If people can't call to the house, they'll try to meet you at the church...that can be a bit overwhelming, the sheer numbers coming at you at the 1 time. Some may even try to meet you on the way into the church, that way they can leave and not have to hang around!


----------



## Leper (16 May 2012)

Funerals in Ireland have become something of a problem and in some instances like many weddings they have got out of hand. It has become almost incumbent on the family of the deceased to invite people back to the hotel for a meal after the burial. The removal is the same with 'light refreshments' at some nearby hostlery. 

While the family would like to have people they are friendly with come back to these places there is the jump-on-the-bandwagon freewheelers who barely know the deceased or the family suddenly land themselves back in the hotel relishing the prospect of a hotel prepared meal. The grieving family are now faced with "Where-did-they-all-come-from?" syndrome and how are we going to pay for all this? And, being Ireland, they can't say a word.

I am a supporter of 'house private' and think the remark should not have to appear on a newspaper death notice and that only people close to the deceased and the family should attend at the house. There is plenty of scope for contact at the funeral home, church and cemetery.


----------



## Black Sheep (17 May 2012)

At a family funeral recently over 500 people called to the house/wake over the two days. All were given light refreshments.
As this was rural area in the West of Ireland a house private notice would not mean anything. That is simply the custom/tradition there


----------



## Marion (17 May 2012)

The house private aspect can be controlled.

The house can be restricted after a certain hour.

This would be covered by saying, for example: Reposing at home between say 
4 and 8. House private thereafter.

This would allow friends, family, acquaintances, TDs/Ministers  habitual funeral attendees)) and others to attend. Of course it would be good practice to allow flexibility in relation to the time. Some people are delayed. Others will travel a long distance.  

This time specification will allow the family to get some well needed rest. (We are a business/farming family and a large family and live in a rural area and the 4 hours of non-stop hand shaking was exhausting, but we were very appreciative of those who came to say their goodbyes to my late mum.) We provided catering at home on the evening. We provided lunch for family, close friends and extended family in a hotel following burial the following day.

I would't have changed anything. Mind you it was all precision planned by the deceased who had a final week to submit her instructions to the family.

For myself: well things will be very different.

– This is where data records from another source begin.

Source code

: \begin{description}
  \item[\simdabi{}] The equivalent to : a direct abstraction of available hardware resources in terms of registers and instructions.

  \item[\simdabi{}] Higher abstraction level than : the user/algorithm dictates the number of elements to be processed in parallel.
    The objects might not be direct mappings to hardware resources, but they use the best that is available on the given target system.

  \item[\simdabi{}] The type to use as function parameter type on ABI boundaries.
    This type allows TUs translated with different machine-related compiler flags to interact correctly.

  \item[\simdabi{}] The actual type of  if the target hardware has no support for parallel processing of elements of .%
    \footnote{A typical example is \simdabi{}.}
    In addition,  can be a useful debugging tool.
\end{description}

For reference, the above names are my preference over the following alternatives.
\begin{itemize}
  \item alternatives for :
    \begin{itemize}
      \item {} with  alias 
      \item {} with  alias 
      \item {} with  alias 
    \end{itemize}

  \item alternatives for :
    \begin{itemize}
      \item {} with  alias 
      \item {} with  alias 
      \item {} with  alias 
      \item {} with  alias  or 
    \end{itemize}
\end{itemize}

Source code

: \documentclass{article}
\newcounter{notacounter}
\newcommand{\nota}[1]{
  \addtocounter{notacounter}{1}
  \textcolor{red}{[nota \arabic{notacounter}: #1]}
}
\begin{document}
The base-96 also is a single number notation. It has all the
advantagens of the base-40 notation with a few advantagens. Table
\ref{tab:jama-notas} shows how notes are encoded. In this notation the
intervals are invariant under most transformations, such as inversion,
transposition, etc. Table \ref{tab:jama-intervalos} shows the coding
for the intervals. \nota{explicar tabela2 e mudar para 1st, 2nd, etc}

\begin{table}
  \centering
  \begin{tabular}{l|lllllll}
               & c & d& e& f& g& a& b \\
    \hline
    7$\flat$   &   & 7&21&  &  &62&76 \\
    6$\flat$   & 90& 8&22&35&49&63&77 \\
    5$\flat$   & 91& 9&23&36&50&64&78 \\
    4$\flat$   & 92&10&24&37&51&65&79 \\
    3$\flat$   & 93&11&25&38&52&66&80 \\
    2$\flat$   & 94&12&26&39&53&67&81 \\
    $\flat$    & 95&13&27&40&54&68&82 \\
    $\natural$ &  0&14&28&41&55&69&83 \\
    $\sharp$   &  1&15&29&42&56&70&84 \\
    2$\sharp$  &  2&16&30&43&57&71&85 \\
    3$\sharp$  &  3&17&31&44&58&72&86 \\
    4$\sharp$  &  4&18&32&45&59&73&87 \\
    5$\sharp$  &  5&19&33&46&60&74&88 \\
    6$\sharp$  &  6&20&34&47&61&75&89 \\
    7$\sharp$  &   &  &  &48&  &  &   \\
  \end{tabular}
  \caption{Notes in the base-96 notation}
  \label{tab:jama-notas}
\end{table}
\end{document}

But I'm not planning on leaving anytime soon.

Marion


----------



## Sue Ellen (18 May 2012)

I would prefer to have a funeral totally private to family and make any announcement after the burial.

One thing that I cannot abide these days is the habit of queueing up in the church to offer sympathy.  Friends have told me after funerals that they cannot remember a lot of the people that they shook hands with.  I was pleased to hear a priest announce at a funeral a while back that the family did not want this to happen as they were extremely tired.  They said they would see people over time.  It was someone who died young and suddenly of a heart attack and it came as a dreadful shock to his wife and children.


----------



## One (18 May 2012)

Sue Ellen said:


> I would prefer to have a funeral totally private to family and make any announcement after the burial.
> 
> One thing that I cannot abide these days is the habit of queueing up in the church to offer sympathy.


 
For years and years I would have agreed with this. I thought at times it could be a bit isincere. But when we had a family funeral I was glad to see so many in the queue. I was glad to shake hands with each and every one of them. It helped me greatly at the time. It is hard to know what the best thing is.


----------



## Firefly (18 May 2012)

One said:


> For years and years I would have agreed with this. I thought at times it could be a bit isincere. But when we had a family funeral I was glad to see so many in the queue. I was glad to shake hands with each and every one of them. It helped me greatly at the time. It is hard to know what the best thing is.


 
Sadly, we have had a family member pass in the very recent past. I would echo the comments above...it was so nice to see so many family & friends pay their respects and it helped us enormously. We kept the proceedings house private as the family member was sick for some time and those close were able to call to the house in the weeks beforehand. It was the correct decision as it gave us time to be by ourselves, get ourselves organised and also to be there for one another in this terribly difficult time. On a practical level, it also meant that we didn't have to arrange food/drink and clean up afterwards...we had drinks following the removal in a hotel and hot food and drinks in another hotel after the funeral itself. Probably cost more money, but worth it IMO.


----------



## AgathaC (18 May 2012)

One said:


> But when we had a family funeral I was glad to see so many...I was glad to shake hands with each and every one of them. It helped me greatly at the time.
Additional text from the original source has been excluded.